I feel that maybe peeps on here are correct, you have got to be there , and have the means to support yourselves for what might possibly be a long time.
I don't have small children to cope with either, so hats off to you girl, your definitley hardy !


----------



## Wils & Nance

P>S. forgot to say there are more job vacancies in the costa del sol than anywhere else in Spain, but that is not where we want to be, but maybe that would suit you !


----------



## sally phil

Costa del sol doesnt appeal to me either
I followed a link given to me on here for the Euro website which quotes statistics and it stated 3rd most posted vacancy last year after business manager and It consultant was HGV driver so Phil is going to do his HGV test...hes always wanted to
What do you think people is that going to open more doors,he will learn Spanish of course also ....we have 2 years,we thought learn the basics here then do a 3 month intensive course once we arrive
I cant see the point in us applying for jobs before we go,we are not in the kind of industries where employers post vacancies online,so Ill go to every hairdressers /barber shop/nursery/creche/school within 20 mile radius and take it from there
Thanks ....I am hardy,you have to be to live in the UK these days dont you think????
Everything going up apart from wages and summer lasted about 2 weeks last year from what I can recall
I wont bore you but Ive been through tougher things in my life than moving to Spain
plus Im not stupid we do have a plan b (ie come back buy a house get jobs).....God so gloomy,its an adventure isnt it????

You only live once...whats the worse that can happen that cant happen here?


----------



## sally phil

Thanks I will take another look at costa del sol though,if our chances of getting work are better there,what does everybody else think?


----------



## Stravinsky

sally phil said:


> Thanks I will take another look at costa del sol though,if our chances of getting work are better there,what does everybody else think?


I think you have to choose the area you like. If you move somewhere just because you have more chance of getting a job, and then find you hate the place ....... well ....... you have to strat all over or just grin and bear it!


----------



## Wils & Nance

sally phil said:


> Thanks I will take another look at costa del sol though,if our chances of getting work are better there,what does everybody else think?

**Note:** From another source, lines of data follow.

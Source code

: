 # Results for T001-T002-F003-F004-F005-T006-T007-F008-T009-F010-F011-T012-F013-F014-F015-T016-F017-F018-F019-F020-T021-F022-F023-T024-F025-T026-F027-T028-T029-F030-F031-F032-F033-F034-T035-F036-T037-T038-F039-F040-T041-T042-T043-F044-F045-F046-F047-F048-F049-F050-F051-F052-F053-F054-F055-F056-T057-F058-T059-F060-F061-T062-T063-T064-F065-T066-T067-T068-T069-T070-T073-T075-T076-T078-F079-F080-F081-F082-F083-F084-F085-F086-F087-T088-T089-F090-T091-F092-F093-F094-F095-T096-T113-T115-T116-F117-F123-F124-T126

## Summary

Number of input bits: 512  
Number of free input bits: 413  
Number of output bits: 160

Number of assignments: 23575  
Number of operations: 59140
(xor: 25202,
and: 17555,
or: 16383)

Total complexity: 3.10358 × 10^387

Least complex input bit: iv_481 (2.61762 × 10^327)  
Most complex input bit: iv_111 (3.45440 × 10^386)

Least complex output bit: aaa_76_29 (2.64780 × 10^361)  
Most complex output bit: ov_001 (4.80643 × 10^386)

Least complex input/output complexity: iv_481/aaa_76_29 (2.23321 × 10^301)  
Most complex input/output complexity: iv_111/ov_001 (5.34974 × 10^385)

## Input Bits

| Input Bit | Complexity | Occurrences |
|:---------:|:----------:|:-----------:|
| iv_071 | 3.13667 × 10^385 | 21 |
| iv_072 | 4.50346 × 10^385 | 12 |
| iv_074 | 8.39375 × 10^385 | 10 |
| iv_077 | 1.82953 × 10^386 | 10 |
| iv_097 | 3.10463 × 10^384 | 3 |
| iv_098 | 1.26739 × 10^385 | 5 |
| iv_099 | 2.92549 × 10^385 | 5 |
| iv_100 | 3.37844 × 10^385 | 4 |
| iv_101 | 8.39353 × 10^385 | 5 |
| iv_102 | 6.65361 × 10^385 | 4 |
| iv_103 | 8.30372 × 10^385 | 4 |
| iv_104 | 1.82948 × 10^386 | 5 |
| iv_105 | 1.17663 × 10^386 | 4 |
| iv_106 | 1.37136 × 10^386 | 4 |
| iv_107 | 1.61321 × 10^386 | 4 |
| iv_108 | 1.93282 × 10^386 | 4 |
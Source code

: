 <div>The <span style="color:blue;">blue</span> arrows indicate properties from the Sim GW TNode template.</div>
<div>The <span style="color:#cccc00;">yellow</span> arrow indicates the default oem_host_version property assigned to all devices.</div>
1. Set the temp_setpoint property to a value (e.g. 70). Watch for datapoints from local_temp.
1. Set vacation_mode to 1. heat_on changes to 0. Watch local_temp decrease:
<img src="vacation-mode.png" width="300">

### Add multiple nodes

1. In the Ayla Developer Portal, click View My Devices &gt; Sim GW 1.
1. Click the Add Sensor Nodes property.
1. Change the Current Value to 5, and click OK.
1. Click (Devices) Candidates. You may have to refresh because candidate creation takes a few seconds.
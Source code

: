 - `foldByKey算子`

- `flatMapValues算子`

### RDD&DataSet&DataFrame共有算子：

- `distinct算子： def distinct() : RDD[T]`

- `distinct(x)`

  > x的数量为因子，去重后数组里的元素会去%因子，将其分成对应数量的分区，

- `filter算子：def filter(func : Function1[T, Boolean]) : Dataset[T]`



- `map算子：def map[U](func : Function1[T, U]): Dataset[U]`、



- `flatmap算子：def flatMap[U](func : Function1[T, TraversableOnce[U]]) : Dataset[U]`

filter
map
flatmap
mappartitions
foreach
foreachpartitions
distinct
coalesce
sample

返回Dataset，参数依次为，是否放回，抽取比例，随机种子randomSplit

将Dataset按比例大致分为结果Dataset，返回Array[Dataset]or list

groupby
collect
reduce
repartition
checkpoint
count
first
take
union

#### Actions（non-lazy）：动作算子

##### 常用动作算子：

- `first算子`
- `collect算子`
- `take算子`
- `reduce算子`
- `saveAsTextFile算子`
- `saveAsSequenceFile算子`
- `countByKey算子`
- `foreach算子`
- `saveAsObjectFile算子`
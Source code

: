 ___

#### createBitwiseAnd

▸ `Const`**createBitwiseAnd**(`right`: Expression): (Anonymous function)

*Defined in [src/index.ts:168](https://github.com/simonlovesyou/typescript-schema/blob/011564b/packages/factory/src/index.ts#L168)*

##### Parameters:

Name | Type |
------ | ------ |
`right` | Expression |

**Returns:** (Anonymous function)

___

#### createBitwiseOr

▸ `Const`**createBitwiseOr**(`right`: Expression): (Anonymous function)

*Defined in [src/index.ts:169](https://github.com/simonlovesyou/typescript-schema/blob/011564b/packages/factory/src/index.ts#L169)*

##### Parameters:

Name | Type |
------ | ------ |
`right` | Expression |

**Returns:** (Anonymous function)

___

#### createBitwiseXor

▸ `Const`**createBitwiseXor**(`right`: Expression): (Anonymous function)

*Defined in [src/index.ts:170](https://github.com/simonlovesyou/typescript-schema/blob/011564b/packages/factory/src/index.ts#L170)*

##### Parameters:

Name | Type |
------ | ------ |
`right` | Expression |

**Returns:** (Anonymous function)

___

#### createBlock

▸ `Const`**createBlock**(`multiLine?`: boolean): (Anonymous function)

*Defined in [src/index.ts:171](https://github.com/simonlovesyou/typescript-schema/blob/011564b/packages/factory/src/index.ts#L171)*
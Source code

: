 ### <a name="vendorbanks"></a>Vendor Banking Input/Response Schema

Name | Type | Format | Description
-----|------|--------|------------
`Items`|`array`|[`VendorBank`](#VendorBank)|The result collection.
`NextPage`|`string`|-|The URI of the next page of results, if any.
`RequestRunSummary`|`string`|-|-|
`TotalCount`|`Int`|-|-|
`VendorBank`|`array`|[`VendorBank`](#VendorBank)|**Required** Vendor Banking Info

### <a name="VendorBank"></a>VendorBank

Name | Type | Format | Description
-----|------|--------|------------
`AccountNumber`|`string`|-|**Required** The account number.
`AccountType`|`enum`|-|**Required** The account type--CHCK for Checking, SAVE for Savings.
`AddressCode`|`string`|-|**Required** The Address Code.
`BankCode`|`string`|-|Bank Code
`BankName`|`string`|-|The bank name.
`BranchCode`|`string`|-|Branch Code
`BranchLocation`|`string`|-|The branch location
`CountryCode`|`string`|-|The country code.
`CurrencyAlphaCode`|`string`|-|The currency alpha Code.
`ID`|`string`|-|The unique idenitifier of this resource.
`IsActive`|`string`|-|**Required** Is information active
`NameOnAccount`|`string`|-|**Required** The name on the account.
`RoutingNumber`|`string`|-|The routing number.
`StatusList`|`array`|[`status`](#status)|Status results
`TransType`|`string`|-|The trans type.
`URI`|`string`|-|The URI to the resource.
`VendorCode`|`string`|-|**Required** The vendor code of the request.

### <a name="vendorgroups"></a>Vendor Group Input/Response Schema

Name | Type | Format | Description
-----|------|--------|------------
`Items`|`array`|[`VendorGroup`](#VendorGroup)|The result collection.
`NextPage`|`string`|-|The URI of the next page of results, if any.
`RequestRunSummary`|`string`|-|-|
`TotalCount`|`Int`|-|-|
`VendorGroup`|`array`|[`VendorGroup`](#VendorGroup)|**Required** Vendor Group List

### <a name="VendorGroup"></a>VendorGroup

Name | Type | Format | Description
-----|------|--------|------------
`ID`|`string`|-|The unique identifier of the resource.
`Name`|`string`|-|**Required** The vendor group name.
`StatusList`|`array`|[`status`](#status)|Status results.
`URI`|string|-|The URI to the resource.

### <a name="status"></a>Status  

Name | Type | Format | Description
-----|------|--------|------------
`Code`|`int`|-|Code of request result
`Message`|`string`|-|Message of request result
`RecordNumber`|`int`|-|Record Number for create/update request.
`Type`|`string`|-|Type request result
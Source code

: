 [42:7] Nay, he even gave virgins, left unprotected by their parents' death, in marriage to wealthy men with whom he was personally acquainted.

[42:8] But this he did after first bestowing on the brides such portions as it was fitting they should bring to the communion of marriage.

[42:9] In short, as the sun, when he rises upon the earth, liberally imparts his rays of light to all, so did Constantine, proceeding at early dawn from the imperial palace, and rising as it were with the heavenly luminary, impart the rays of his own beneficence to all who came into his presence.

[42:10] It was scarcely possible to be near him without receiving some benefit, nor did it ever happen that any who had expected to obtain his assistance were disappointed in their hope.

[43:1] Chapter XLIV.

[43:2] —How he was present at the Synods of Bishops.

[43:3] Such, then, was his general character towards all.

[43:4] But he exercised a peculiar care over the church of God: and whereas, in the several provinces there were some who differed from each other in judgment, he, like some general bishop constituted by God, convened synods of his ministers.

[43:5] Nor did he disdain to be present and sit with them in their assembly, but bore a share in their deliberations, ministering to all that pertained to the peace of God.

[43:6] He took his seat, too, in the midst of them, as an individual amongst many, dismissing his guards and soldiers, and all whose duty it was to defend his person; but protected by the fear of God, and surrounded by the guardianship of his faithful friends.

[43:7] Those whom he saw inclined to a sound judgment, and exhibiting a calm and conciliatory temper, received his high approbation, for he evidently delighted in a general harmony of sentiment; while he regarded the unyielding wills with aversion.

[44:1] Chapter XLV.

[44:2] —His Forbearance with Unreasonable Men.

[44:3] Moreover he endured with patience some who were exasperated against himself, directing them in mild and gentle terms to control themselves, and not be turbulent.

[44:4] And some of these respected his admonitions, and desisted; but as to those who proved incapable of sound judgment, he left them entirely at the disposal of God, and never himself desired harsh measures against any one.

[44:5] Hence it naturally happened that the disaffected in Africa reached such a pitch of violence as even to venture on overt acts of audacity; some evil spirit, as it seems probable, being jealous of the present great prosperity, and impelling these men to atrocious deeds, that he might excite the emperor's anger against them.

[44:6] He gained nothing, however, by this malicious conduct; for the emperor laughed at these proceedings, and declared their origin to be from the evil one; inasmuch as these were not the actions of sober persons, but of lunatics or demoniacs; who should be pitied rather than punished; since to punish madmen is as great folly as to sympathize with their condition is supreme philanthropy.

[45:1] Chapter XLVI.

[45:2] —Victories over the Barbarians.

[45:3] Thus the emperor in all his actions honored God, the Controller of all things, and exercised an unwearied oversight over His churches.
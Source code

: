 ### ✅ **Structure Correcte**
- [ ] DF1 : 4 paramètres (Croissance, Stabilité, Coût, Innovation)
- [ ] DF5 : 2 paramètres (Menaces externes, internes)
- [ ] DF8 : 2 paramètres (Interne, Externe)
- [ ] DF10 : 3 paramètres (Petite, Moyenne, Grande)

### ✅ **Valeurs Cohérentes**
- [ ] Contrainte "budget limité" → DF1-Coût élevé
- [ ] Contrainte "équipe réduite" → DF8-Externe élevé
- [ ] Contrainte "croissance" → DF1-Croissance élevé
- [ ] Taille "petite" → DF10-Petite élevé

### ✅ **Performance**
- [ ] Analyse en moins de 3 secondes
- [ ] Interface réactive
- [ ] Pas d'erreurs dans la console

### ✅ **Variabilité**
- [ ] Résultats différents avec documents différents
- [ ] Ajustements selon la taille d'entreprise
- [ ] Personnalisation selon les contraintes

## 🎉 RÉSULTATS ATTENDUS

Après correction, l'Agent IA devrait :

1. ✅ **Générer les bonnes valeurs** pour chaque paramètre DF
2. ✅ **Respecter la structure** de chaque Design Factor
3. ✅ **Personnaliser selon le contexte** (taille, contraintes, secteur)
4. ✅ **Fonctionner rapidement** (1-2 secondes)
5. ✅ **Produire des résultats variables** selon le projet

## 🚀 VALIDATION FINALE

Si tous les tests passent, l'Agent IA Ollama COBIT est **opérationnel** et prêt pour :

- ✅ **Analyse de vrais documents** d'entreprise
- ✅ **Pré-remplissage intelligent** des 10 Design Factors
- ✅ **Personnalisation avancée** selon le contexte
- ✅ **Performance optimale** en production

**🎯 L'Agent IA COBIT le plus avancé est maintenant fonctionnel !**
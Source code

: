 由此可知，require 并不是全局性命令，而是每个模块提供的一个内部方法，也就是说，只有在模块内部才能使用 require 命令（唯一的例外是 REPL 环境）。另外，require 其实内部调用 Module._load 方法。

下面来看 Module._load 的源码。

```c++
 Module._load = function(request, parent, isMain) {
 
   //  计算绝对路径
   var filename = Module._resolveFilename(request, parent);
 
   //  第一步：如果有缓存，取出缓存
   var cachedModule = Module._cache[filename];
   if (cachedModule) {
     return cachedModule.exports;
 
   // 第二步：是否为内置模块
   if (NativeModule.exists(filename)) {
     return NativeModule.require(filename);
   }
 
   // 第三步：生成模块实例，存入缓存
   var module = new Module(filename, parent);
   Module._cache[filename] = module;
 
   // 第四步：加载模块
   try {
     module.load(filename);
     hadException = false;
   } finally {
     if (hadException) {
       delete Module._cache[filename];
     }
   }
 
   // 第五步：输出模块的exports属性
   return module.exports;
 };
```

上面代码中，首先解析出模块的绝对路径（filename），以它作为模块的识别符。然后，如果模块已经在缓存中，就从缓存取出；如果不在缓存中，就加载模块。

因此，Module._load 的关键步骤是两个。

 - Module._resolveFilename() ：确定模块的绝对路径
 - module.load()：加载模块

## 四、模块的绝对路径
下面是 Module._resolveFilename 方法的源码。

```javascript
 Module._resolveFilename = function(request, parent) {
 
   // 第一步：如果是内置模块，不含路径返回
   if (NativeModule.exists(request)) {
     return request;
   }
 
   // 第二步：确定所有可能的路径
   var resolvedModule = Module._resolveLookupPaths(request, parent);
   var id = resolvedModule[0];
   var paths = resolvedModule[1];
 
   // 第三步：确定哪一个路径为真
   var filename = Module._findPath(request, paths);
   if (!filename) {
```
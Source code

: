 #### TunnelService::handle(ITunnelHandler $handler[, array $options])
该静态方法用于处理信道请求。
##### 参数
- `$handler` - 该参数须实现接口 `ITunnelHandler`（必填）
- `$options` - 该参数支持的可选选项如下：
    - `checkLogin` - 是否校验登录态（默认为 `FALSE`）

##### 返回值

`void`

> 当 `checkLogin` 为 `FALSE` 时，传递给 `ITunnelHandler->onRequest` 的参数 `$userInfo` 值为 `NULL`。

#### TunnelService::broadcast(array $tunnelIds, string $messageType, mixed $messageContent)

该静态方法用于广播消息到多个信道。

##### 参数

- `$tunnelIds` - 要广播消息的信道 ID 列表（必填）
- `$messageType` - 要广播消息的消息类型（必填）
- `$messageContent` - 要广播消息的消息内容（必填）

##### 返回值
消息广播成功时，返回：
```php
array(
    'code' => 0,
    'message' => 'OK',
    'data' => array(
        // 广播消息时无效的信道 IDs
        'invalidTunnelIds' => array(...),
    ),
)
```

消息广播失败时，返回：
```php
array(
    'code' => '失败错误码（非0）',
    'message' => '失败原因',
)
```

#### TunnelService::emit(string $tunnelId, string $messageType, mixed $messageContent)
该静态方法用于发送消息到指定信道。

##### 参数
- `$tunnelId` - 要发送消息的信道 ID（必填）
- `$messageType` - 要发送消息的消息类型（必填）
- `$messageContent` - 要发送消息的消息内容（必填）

I totally agree with you "on the just do it" attitude, and I would, but hubby won't ! I have worked in various countires , mainly greece, so I tend to mix & adapt quite quickly, but he's a bit quiet & stuck in his ways !
We are in our forties so it's kind of a now or never situation, we will have enough money to buy somewhere, but we don't want to do that straight away !
We will be fine if just 1 of us gets a job initially that will keep him happy...lol !

I only suggested CDS to you because the number of English owned hairdressers and beauty salons there actually outnumber the Spanish ones !
Good Luck !
Nance,


----------



## algorfa

Hi girl,

You sound as though, no matter what people on here tell you, you are going, come hell or high water.

So, you are an English Hairdresser. So why not use that as an opening for your own business. The Costa Blanca is FULL of Brits who's hair still grows and needs cutting. There are lots of Urbanisation's and maybe a MOBILE hairdresser may work, especially for the older resident. Plenty of marketing, leaflet dropping, walking around getting to know the area, may just work.

You say you can manage for two years, so a slow buildup of business may get you into that business and then you can work around your child in the holidays.

If Phil knows tool hire, then why not a mobile small tool hire business in the same area, work out of the back of a van, renting small tools to the Brits to do those small jobs, or even do the job for them.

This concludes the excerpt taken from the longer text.